═══ RECORD SET

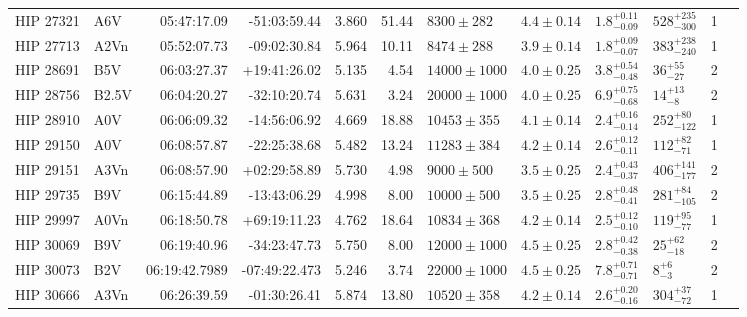 \begin{tiny}
\begin{longtable}{|l|lrrrrllllll|}
   HIP 27321 &      A6V &    05:47:17.09 &   -51:03:59.44 &   3.860 &     51.44 &    $8300 \pm 282$ &  $4.4 \pm 0.14$ &  $1.8^{+0.11}_{-0.09}$ &   $528^{+235}_{-300}$ &       1 \\
   HIP 27713 &     A2Vn &    05:52:07.73 &   -09:02:30.84 &   5.964 &     10.11 &    $8474 \pm 288$ &  $3.9 \pm 0.14$ &  $1.8^{+0.09}_{-0.07}$ &   $383^{+238}_{-240}$ &       1 \\
   HIP 28691 &      B5V &    06:03:27.37 &   +19:41:26.02 &   5.135 &      4.54 &  $14000 \pm 1000$ &  $4.0 \pm 0.25$ &  $3.8^{+0.54}_{-0.48}$ &      $36^{+55}_{-27}$ &       2 \\
   HIP 28756 &    B2.5V &    06:04:20.27 &   -32:10:20.74 &   5.631 &      3.24 &  $20000 \pm 1000$ &  $4.0 \pm 0.25$ &  $6.9^{+0.75}_{-0.68}$ &       $14^{+13}_{-8}$ &       2 \\
   HIP 28910 &      A0V &    06:06:09.32 &   -14:56:06.92 &   4.669 &     18.88 &   $10453 \pm 355$ &  $4.1 \pm 0.14$ &  $2.4^{+0.16}_{-0.14}$ &    $252^{+80}_{-122}$ &       1 \\
   HIP 29150 &      A0V &    06:08:57.87 &   -22:25:38.68 &   5.482 &     13.24 &   $11283 \pm 384$ &  $4.2 \pm 0.14$ &  $2.6^{+0.12}_{-0.11}$ &     $112^{+82}_{-71}$ &       1 \\
   HIP 29151 &     A3Vn &    06:08:57.90 &   +02:29:58.89 &   5.730 &      4.98 &    $9000 \pm 500$ &  $3.5 \pm 0.25$ &  $2.4^{+0.43}_{-0.37}$ &   $406^{+141}_{-177}$ &       2 \\
   HIP 29735 &      B9V &    06:15:44.89 &   -13:43:06.29 &   4.998 &      8.00 &   $10000 \pm 500$ &  $3.5 \pm 0.25$ &  $2.8^{+0.48}_{-0.41}$ &    $281^{+84}_{-105}$ &       2 \\
   HIP 29997 &     A0Vn &    06:18:50.78 &   +69:19:11.23 &   4.762 &     18.64 &   $10834 \pm 368$ &  $4.2 \pm 0.14$ &  $2.5^{+0.12}_{-0.10}$ &     $119^{+95}_{-77}$ &       1 \\
   HIP 30069 &      B9V &    06:19:40.96 &   -34:23:47.73 &   5.750 &      8.00 &  $12000 \pm 1000$ &  $4.5 \pm 0.25$ &  $2.8^{+0.42}_{-0.38}$ &      $25^{+62}_{-18}$ &       2 \\
   HIP 30073 &     B2V  &  06:19:42.7989 &  -07:49:22.473 &   5.246 &      3.74 &  $22000 \pm 1000$ &  $4.5 \pm 0.25$ &  $7.8^{+0.71}_{-0.71}$ &         $8^{+6}_{-3}$ &       2 \\
   HIP 30666 &     A3Vn &    06:26:39.59 &   -01:30:26.41 &   5.874 &     13.80 &   $10520 \pm 358$ &  $4.2 \pm 0.14$ &  $2.6^{+0.20}_{-0.16}$ &     $304^{+37}_{-72}$ &       1 \\

\end{longtable}
\end{tiny}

══════

PROBLEM TO WORK ON:
Whenever a picture appears in the listing, leave it out; copy everything else exactly.

RESULT FOR THIS TASK:
 \begin{tiny}
\begin{longtable}{|l|lrrrrllllll|}
   HIP 27321 &      A6V &    05:47:17.09 &   -51:03:59.44 &   3.860 &     51.44 &    $8300 \pm 282$ &  $4.4 \pm 0.14$ &  $1.8^{+0.11}_{-0.09}$ &   $528^{+235}_{-300}$ &       1 \\
   HIP 27713 &     A2Vn &    05:52:07.73 &   -09:02:30.84 &   5.964 &     10.11 &    $8474 \pm 288$ &  $3.9 \pm 0.14$ &  $1.8^{+0.09}_{-0.07}$ &   $383^{+238}_{-240}$ &       1 \\
   HIP 28691 &      B5V &    06:03:27.37 &   +19:41:26.02 &   5.135 &      4.54 &  $14000 \pm 1000$ &  $4.0 \pm 0.25$ &  $3.8^{+0.54}_{-0.48}$ &      $36^{+55}_{-27}$ &       2 \\
   HIP 28756 &    B2.5V &    06:04:20.27 &   -32:10:20.74 &   5.631 &      3.24 &  $20000 \pm 1000$ &  $4.0 \pm 0.25$ &  $6.9^{+0.75}_{-0.68}$ &       $14^{+13}_{-8}$ &       2 \\
   HIP 28910 &      A0V &    06:06:09.32 &   -14:56:06.92 &   4.669 &     18.88 &   $10453 \pm 355$ &  $4.1 \pm 0.14$ &  $2.4^{+0.16}_{-0.14}$ &    $252^{+80}_{-122}$ &       1 \\
   HIP 29150 &      A0V &    06:08:57.87 &   -22:25:38.68 &   5.482 &     13.24 &   $11283 \pm 384$ &  $4.2 \pm 0.14$ &  $2.6^{+0.12}_{-0.11}$ &     $112^{+82}_{-71}$ &       1 \\
   HIP 29151 &     A3Vn &    06:08:57.90 &   +02:29:58.89 &   5.730 &      4.98 &    $9000 \pm 500$ &  $3.5 \pm 0.25$ &  $2.4^{+0.43}_{-0.37}$ &   $406^{+141}_{-177}$ &       2 \\
   HIP 29735 &      B9V &    06:15:44.89 &   -13:43:06.29 &   4.998 &      8.00 &   $10000 \pm 500$ &  $3.5 \pm 0.25$ &  $2.8^{+0.48}_{-0.41}$ &    $281^{+84}_{-105}$ &       2 \\
   HIP 29997 &     A0Vn &    06:18:50.78 &   +69:19:11.23 &   4.762 &     18.64 &   $10834 \pm 368$ &  $4.2 \pm 0.14$ &  $2.5^{+0.12}_{-0.10}$ &     $119^{+95}_{-77}$ &       1 \\
   HIP 30069 &      B9V &    06:19:40.96 &   -34:23:47.73 &   5.750 &      8.00 &  $12000 \pm 1000$ &  $4.5 \pm 0.25$ &  $2.8^{+0.42}_{-0.38}$ &      $25^{+62}_{-18}$ &       2 \\
   HIP 30073 &     B2V  &  06:19:42.7989 &  -07:49:22.473 &   5.246 &      3.74 &  $22000 \pm 1000$ &  $4.5 \pm 0.25$ &  $7.8^{+0.71}_{-0.71}$ &         $8^{+6}_{-3}$ &       2 \\
   HIP 30666 &     A3Vn &    06:26:39.59 &   -01:30:26.41 &   5.874 &     13.80 &   $10520 \pm 358$ &  $4.2 \pm 0.14$ &  $2.6^{+0.20}_{-0.16}$ &     $304^{+37}_{-72}$ &       1 \\

\end{longtable}
\end{tiny}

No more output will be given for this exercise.